Starting from the top of the entries below and ending with the line containing "自软件开始定义起(2020-04-21)八周。", restate every line word for word, pictures omitted.

(Collected data)
##########
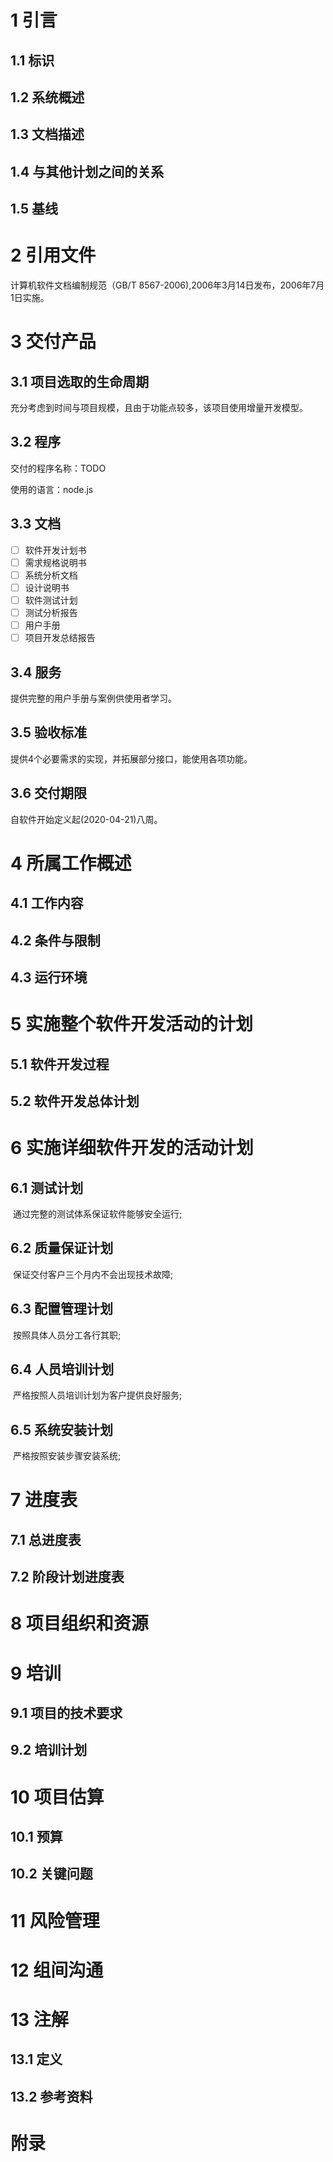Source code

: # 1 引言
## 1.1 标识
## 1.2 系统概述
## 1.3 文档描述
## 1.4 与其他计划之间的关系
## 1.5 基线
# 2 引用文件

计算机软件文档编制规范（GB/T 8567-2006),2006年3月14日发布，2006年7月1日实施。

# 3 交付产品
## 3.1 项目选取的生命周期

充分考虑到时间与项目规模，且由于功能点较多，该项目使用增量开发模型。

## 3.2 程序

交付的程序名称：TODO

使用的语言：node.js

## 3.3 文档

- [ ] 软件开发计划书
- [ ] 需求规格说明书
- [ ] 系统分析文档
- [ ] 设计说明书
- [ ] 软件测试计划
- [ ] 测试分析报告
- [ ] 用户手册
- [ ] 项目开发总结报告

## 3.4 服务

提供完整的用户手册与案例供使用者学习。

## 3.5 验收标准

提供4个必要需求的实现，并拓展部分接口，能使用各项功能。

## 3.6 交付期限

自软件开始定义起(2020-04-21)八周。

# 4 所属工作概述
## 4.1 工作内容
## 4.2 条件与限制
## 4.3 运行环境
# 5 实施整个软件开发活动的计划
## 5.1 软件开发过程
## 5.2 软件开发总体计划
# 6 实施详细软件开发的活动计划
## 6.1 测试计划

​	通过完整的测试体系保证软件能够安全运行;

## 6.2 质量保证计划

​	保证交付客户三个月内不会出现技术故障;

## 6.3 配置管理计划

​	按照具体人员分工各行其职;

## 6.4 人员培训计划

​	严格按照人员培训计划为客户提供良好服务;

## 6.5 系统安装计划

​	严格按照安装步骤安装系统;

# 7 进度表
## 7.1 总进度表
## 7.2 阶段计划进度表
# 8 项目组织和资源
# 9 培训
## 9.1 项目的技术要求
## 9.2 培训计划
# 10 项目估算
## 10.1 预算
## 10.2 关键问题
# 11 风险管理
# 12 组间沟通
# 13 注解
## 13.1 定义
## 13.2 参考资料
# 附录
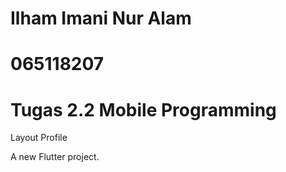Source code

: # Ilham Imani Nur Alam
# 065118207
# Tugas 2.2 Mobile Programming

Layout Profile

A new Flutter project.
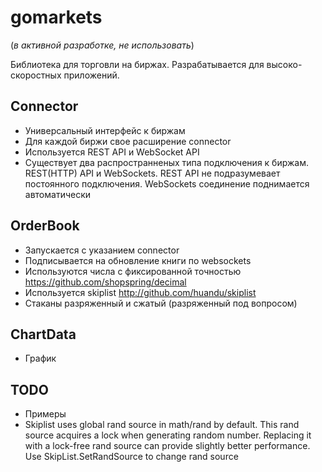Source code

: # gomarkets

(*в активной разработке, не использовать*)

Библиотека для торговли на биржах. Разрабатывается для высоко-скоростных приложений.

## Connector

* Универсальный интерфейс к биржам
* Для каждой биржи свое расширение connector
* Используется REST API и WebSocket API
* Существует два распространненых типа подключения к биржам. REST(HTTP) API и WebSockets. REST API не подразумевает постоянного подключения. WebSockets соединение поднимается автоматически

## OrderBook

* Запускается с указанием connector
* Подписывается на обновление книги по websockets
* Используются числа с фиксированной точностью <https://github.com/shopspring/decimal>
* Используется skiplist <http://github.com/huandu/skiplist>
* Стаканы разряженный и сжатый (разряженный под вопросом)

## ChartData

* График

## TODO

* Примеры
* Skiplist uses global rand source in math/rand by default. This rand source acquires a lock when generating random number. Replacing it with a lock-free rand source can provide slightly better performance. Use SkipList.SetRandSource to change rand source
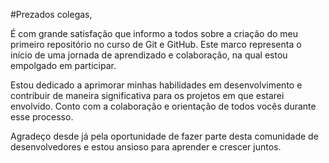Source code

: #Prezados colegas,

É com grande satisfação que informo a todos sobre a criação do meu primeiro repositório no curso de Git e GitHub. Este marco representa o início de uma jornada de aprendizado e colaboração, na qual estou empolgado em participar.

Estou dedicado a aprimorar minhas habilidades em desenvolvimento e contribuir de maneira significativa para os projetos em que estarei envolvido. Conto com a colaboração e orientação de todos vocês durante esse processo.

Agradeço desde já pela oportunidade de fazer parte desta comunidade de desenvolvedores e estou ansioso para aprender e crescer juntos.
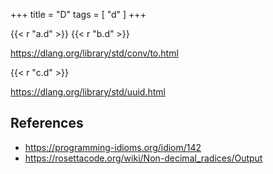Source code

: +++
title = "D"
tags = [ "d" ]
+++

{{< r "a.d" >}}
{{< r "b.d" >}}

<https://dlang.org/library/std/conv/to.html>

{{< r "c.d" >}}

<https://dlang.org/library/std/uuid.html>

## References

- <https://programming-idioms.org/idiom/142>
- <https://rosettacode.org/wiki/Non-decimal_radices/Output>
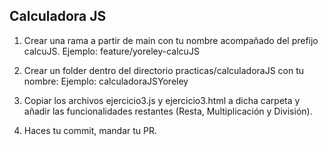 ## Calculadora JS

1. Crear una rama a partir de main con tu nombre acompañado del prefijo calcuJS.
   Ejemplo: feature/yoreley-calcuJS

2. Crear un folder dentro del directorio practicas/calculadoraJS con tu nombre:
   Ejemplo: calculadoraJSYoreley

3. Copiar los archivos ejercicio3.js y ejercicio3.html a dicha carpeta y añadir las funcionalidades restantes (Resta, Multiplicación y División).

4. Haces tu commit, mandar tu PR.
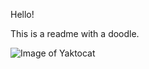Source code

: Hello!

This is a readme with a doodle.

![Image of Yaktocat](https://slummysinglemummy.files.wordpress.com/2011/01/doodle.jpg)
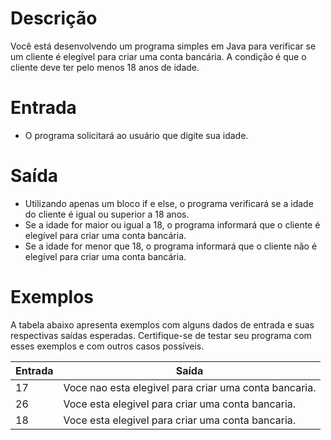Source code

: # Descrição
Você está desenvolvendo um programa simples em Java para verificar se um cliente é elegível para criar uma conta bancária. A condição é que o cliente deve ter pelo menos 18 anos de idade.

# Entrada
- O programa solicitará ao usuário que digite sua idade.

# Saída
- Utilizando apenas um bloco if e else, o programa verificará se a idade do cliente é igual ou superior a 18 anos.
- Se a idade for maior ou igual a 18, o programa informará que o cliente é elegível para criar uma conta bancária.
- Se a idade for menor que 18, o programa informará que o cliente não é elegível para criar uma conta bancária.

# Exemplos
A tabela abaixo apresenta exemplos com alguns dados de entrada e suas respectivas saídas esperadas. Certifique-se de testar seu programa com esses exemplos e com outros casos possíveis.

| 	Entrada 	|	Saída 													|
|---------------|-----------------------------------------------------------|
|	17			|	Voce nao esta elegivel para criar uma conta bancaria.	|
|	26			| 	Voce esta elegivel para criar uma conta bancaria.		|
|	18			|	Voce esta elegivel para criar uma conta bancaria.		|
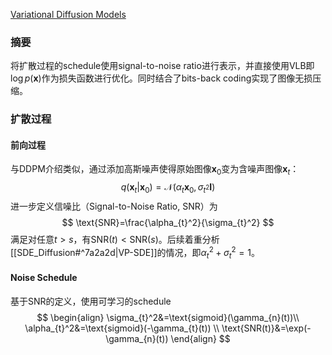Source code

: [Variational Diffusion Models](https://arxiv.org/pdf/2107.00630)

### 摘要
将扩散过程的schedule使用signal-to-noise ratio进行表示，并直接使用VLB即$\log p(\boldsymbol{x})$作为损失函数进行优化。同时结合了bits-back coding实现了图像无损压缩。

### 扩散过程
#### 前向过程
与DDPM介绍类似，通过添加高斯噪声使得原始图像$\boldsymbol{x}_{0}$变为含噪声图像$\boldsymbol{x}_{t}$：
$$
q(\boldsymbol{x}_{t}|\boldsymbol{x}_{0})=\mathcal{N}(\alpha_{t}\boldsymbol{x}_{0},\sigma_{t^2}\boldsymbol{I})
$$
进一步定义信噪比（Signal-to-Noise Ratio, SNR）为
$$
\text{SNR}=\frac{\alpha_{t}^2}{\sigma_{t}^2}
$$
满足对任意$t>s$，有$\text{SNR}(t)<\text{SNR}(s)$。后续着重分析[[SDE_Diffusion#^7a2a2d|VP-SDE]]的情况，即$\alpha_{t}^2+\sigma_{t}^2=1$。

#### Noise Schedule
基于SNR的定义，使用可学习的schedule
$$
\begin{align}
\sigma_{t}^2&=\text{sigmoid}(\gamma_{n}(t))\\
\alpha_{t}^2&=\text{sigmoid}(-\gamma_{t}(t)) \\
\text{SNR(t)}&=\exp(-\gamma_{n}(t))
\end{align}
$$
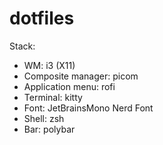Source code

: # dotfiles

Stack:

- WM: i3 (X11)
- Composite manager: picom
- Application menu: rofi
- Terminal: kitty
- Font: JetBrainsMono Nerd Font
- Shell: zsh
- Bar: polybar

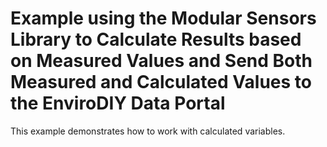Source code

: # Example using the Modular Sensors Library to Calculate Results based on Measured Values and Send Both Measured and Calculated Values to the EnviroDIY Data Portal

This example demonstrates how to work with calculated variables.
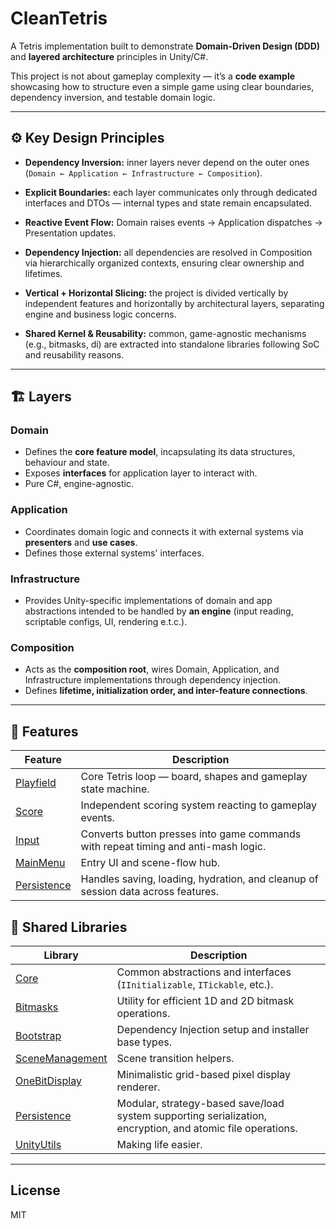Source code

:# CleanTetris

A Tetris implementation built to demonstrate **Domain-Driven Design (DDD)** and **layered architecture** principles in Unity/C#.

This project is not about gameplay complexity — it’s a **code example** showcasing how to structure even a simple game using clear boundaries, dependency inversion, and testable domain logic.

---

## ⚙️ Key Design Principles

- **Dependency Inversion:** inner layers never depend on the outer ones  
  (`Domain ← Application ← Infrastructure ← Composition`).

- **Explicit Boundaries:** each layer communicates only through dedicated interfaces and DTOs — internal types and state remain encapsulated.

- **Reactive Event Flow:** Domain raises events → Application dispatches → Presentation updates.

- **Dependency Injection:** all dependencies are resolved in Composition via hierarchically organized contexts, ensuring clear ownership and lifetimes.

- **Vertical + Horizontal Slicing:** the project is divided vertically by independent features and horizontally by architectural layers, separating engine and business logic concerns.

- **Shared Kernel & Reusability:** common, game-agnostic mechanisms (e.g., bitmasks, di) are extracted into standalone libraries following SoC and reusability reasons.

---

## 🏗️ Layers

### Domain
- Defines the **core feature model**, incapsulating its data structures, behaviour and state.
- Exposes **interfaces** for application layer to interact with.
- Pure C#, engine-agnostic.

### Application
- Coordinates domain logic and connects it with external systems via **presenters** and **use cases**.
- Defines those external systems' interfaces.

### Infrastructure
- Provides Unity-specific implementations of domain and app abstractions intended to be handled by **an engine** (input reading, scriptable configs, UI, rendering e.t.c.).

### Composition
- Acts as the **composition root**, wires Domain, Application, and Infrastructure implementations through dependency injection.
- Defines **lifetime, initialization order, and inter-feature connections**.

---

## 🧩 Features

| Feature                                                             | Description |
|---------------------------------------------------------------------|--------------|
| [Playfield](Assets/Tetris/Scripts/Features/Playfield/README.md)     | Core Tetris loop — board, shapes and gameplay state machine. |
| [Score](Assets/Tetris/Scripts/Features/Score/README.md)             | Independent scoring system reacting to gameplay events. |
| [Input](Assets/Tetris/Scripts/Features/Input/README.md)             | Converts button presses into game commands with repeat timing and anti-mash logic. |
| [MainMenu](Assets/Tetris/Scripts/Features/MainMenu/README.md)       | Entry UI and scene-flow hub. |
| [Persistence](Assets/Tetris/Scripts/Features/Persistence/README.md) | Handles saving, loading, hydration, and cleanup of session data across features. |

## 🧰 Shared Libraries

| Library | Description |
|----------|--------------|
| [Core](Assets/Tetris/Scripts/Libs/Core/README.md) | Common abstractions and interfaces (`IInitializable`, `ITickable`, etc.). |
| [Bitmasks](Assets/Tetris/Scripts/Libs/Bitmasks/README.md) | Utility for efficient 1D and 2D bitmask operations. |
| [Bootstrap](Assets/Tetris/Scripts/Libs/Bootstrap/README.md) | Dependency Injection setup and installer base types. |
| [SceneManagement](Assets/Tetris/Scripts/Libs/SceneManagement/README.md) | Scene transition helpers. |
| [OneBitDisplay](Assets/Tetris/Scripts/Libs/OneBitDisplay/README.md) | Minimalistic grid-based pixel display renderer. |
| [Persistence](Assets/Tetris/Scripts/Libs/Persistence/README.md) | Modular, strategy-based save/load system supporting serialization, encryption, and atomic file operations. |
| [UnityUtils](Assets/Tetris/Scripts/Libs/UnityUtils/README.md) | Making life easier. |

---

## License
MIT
##########
> [PROBLEM SOLUTION]
Source code

: # 1 引言
## 1.1 标识
## 1.2 系统概述
## 1.3 文档描述
## 1.4 与其他计划之间的关系
## 1.5 基线
# 2 引用文件

计算机软件文档编制规范（GB/T 8567-2006),2006年3月14日发布，2006年7月1日实施。

# 3 交付产品
## 3.1 项目选取的生命周期

充分考虑到时间与项目规模，且由于功能点较多，该项目使用增量开发模型。

## 3.2 程序

交付的程序名称：TODO

使用的语言：node.js

## 3.3 文档

- [ ] 软件开发计划书
- [ ] 需求规格说明书
- [ ] 系统分析文档
- [ ] 设计说明书
- [ ] 软件测试计划
- [ ] 测试分析报告
- [ ] 用户手册
- [ ] 项目开发总结报告

## 3.4 服务

提供完整的用户手册与案例供使用者学习。

## 3.5 验收标准

提供4个必要需求的实现，并拓展部分接口，能使用各项功能。

## 3.6 交付期限

自软件开始定义起(2020-04-21)八周。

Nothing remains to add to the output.